Zum Schluß kommt noch ein wenig Wahlarithmetik ins Spiel: Im Bundesrat, der österreichischen Länderkammer, ist das Land Niederösterreich mit zwölf Sitzen vertreten. Sieben dieser Sitze werden derzeit noch von der ÖVP gestellt. Wenn sich die politischen Kräfte im Land Niederösterreich mit einem größeren Ruck verschieben, sodaß die ÖVP einen oder gar zwei ihrer Bundesratssitze verliert, haben die Regierungsparteien ÖVP und Grüne nicht mehr die Mandatsmehrheit im Bundesrat. Zur Erklärung: Im Bundesrat mit insgesamt 61 Abgeordneten aus allen Ländern und allen Parteien verfügen die ÖVP mit 26 Mandataren und die Grünen mit fünf Mandataren über eine Mehrheit, mit der sie jeden von der Bundesregierung fabrizierten Schmarrn durchwinken. Wenn diese Mehrheit fällt, wird es schwieriger für die Bundesregierung. Spätestens wenn man diesen Aspekt mit in Betracht zieht, weiß man, warum man gerade von der Bundesseite der Regierungsparteien immer wieder betont, daß es sich um eine reine Landeswahl ohne Auswirkungen auf den Bund handle.

Blick vom Präsidium des Bundesrats in den Sitzungssratssaal.

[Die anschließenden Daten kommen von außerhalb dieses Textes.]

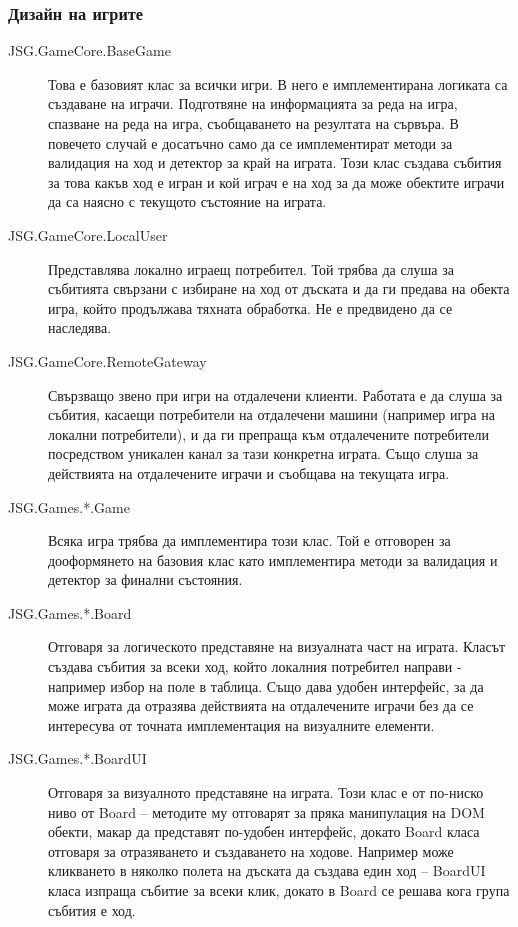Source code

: \documentclass[a4paper]{article}
\begin{document}
  \subsubsection{Дизайн на игрите}
  
    \begin{description}
      \item[JSG.GameCore.BaseGame] Това е базовият клас за всички игри. В него е имплементирана логиката са създаване на играчи. Подготвяне на информацията за реда на игра, спазване на реда на игра, съобщаването на резултата на сървъра. В повечето случай е досатъчно само да се имплементират методи за валидация на ход и детектор за край на играта. Този клас създава събития за това какъв ход е игран и кой играч е на ход за да може обектите играчи да са наясно с текущото състояние на играта.
      \item[JSG.GameCore.LocalUser] Представлява локално играещ потребител. Той трябва да слуша за събитията свързани с избиране на ход от дъската и да ги предава на обекта игра, който продължава тяхната обработка. Не е предвидено да се наследява.
      \item[JSG.GameCore.RemoteGateway] Свързващо звено при игри на отдалечени клиенти. Работата е да слуша за събития, касаещи потребители на отдалечени машини (например игра на локални потребители), и да ги препраща към отдалечените потребители посредством уникален канал за тази конкретна играта. Също слуша за действията на отдалечените играчи и съобщава на текущата игра.
      \item[JSG.Games.*.Game] Всяка игра трябва да имплементира този клас. Той е отговорен за дооформянето на базовия клас като имплементира методи за валидация и детектор за финални състояния.
      \item[JSG.Games.*.Board] Отговаря за логическото представяне на визуалната част на играта. Класът създава събития за всеки ход, който локалния потребител направи - например избор на поле в таблица. Също дава удобен интерфейс, за да може играта да отразява действията на отдалечените играчи без да се интересува от точната имплементация на визуалните елементи.
      \item[JSG.Games.*.BoardUI] Отговаря за визуалното представяне на играта. Този клас е от по-ниско ниво от Board -- методите му отговарят за пряка манипулация на DOM обекти, макар да представят по-удобен интерфейс, докато Board класа отговаря за отразяването и създаването на ходове. Например може кликването в няколко полета на дъската да създава един ход -- BoardUI класа изпраща събитие за всеки клик, докато в Board се решава кога група събития е ход.

\end{description}
\end{document}
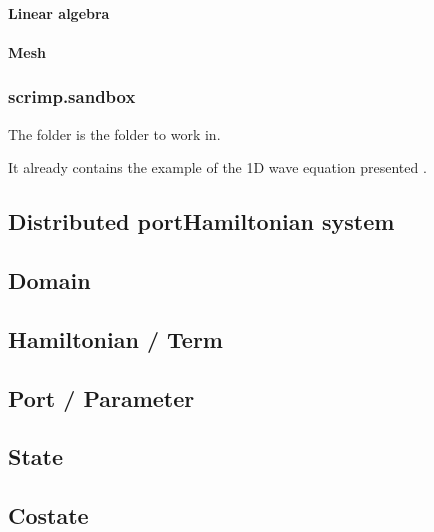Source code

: \documentclass[letterpaper,10pt,english]{sphinxmanual}
\begin{document}
\paragraph{Linear algebra}
\label{\detokenize{scrimp.utils:linear-algebra}}

\paragraph{Mesh}
\label{\detokenize{scrimp.utils:mesh}}
\sphinxstepscope


\subsubsection{scrimp.sandbox}
\label{\detokenize{scrimp.sandbox:scrimp-sandbox}}\label{\detokenize{scrimp.sandbox::doc}}
\sphinxAtStartPar
The  folder is the  folder to work in.

\sphinxAtStartPar
It already contains the example of the 1D wave equation presented .


\subsection{Distributed port\sphinxhyphen{}Hamiltonian system}
\label{\detokenize{scrimp:distributed-port-hamiltonian-system}}

\subsection{Domain}
\label{\detokenize{scrimp:domain}}

\subsection{Hamiltonian / Term}
\label{\detokenize{scrimp:hamiltonian-term}}

\subsection{Port / Parameter}
\label{\detokenize{scrimp:port-parameter}}

\subsection{State}
\label{\detokenize{scrimp:state}}

\subsection{Co\sphinxhyphen{}state}
\label{\detokenize{scrimp:co-state}}
\end{document}
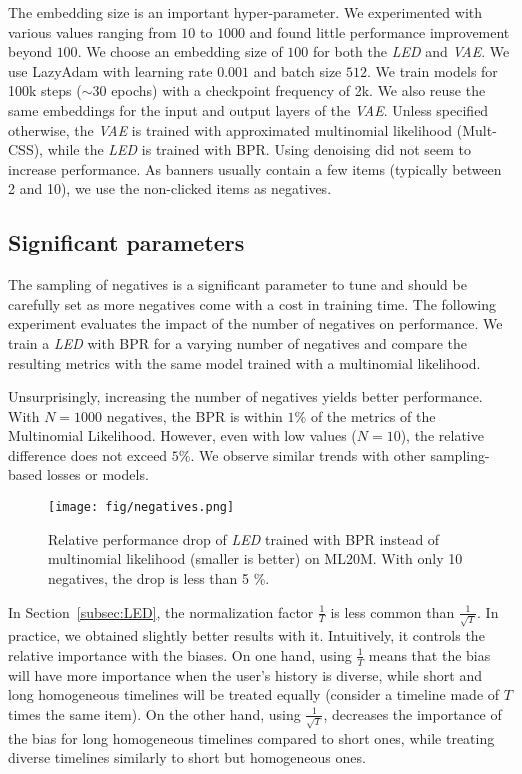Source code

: \documentclass[sigconf]{acmart}
\begin{document}
The embedding size is an important hyper-parameter. We experimented with various values ranging from $10$ to $1000$ and found little performance improvement beyond $100$. We choose an embedding size of $100$ for both the \emph{LED} and \emph{VAE}. We use LazyAdam with learning rate $ 0.001 $ and batch size $ 512 $. We train models for 100k steps ($ \sim 30 $ epochs) with a checkpoint frequency of 2k. We also reuse the same embeddings for the input and output layers of the \emph{VAE}. Unless specified otherwise, the \emph{VAE} is trained with approximated multinomial likelihood (Mult-CSS), while the \emph{LED} is trained with BPR. Using denoising did not seem to increase performance. As banners usually contain a few items (typically between 2 and 10), we use the non-clicked items as negatives. 

\subsection{Significant parameters}

The sampling of negatives is a significant parameter to tune and should be carefully set as more negatives come with a cost in training time. The following experiment evaluates the impact of the number of negatives on performance. We train a \emph{LED} with BPR for a varying number of negatives and compare the resulting metrics with the same model trained with a multinomial likelihood. 

Unsurprisingly, increasing the number of negatives yields better performance. With $ N = 1000 $ negatives, the BPR is within $ 1\% $ of the metrics of the Multinomial Likelihood. However, even with low values ($ N = 10 $), the relative difference does not exceed $ 5\% $. We observe similar trends with other sampling-based losses or models.

\begin{figure}[h!]
    \centering
    \texttt{[image: fig/negatives.png]}
    \caption{Relative performance drop of \emph{LED} trained with BPR instead of multinomial likelihood (smaller is better) on ML20M. With only 10 negatives, the drop is less than 5 \%.}
    \label{fig:num-negatives}
\end{figure}

In Section~\ref{subsec:LED}, the normalization factor $ \frac{1}{T} $ is less common than $ \frac{1}{\sqrt{T}} $. In practice, we obtained slightly better results with it. Intuitively, it controls the relative importance with the biases. On one hand, using $ \frac{1}{T} $ means that the bias will have more importance when the user's history is diverse, while short and long homogeneous timelines will be treated equally (consider a timeline made of $ T $ times the same item). On the other hand, using $ \frac{1}{\sqrt{T}} $, decreases the importance of the bias for long homogeneous timelines compared to short ones, while treating diverse timelines similarly to short but homogeneous ones.
\end{document}
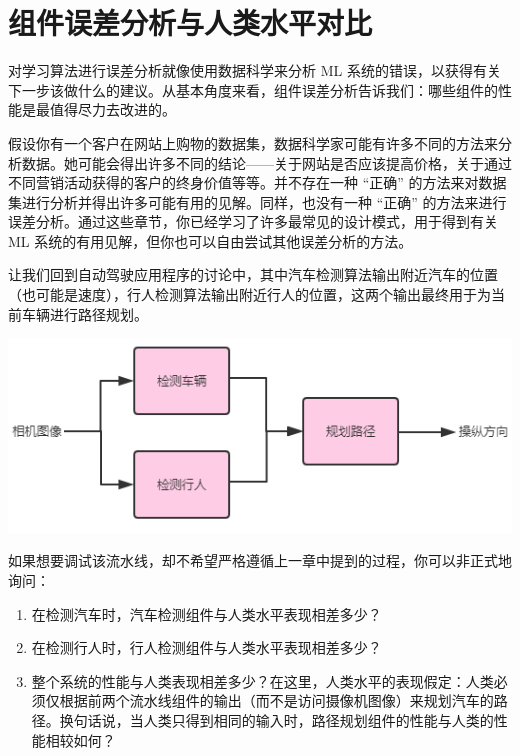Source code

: \hypertarget{ux7ec4ux4ef6ux8befux5deeux5206ux6790ux4e0eux4ebaux7c7bux6c34ux5e73ux5bf9ux6bd4}{%
\chapter{组件误差分析与人类水平对比}\label{ux7ec4ux4ef6ux8befux5deeux5206ux6790ux4e0eux4ebaux7c7bux6c34ux5e73ux5bf9ux6bd4}}

对学习算法进行误差分析就像使用数据科学来分析 ML
系统的错误，以获得有关下一步该做什么的建议。从基本角度来看，组件误差分析告诉我们：哪些组件的性能是最值得尽力去改进的。

假设你有一个客户在网站上购物的数据集，数据科学家可能有许多不同的方法来分析数据。她可能会得出许多不同的结论------关于网站是否应该提高价格，关于通过不同营销活动获得的客户的终身价值等等。并不存在一种
``正确''
的方法来对数据集进行分析并得出许多可能有用的见解。同样，也没有一种
``正确''
的方法来进行误差分析。通过这些章节，你已经学习了许多最常见的设计模式，用于得到有关
ML 系统的有用见解，但你也可以自由尝试其他误差分析的方法。

让我们回到自动驾驶应用程序的讨论中，其中汽车检测算法输出附近汽车的位置（也可能是速度），行人检测算法输出附近行人的位置，这两个输出最终用于为当前车辆进行路径规划。

\includegraphics{./img/ch48_03.png}

如果想要调试该流水线，却不希望严格遵循上一章中提到的过程，你可以非正式地询问：

\begin{enumerate}
\def\labelenumi{\arabic{enumi}.}
\tightlist
\item
  在检测汽车时，汽车检测组件与人类水平表现相差多少？
\item
  在检测行人时，行人检测组件与人类水平表现相差多少？
\item
  整个系统的性能与人类表现相差多少？在这里，人类水平的表现假定：人类必须仅根据前两个流水线组件的输出（而不是访问摄像机图像）来规划汽车的路径。换句话说，当人类只得到相同的输入时，路径规划组件的性能与人类的性能相较如何？
\end{enumerate}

Liebe Niederösterreicherinnen und Niederösterreicher, falls Sie noch nicht wählen waren, und die Wahllokale noch geöffnet sind, gehen Sie hin! Wählen Sie! Seien Sie nicht nur ein in der Statistik erfaßter Wahlberechtigter, sondern seien Sie ein Wähler. Die Teilhabe an der demokratischen Entscheidung macht den Bürger aus.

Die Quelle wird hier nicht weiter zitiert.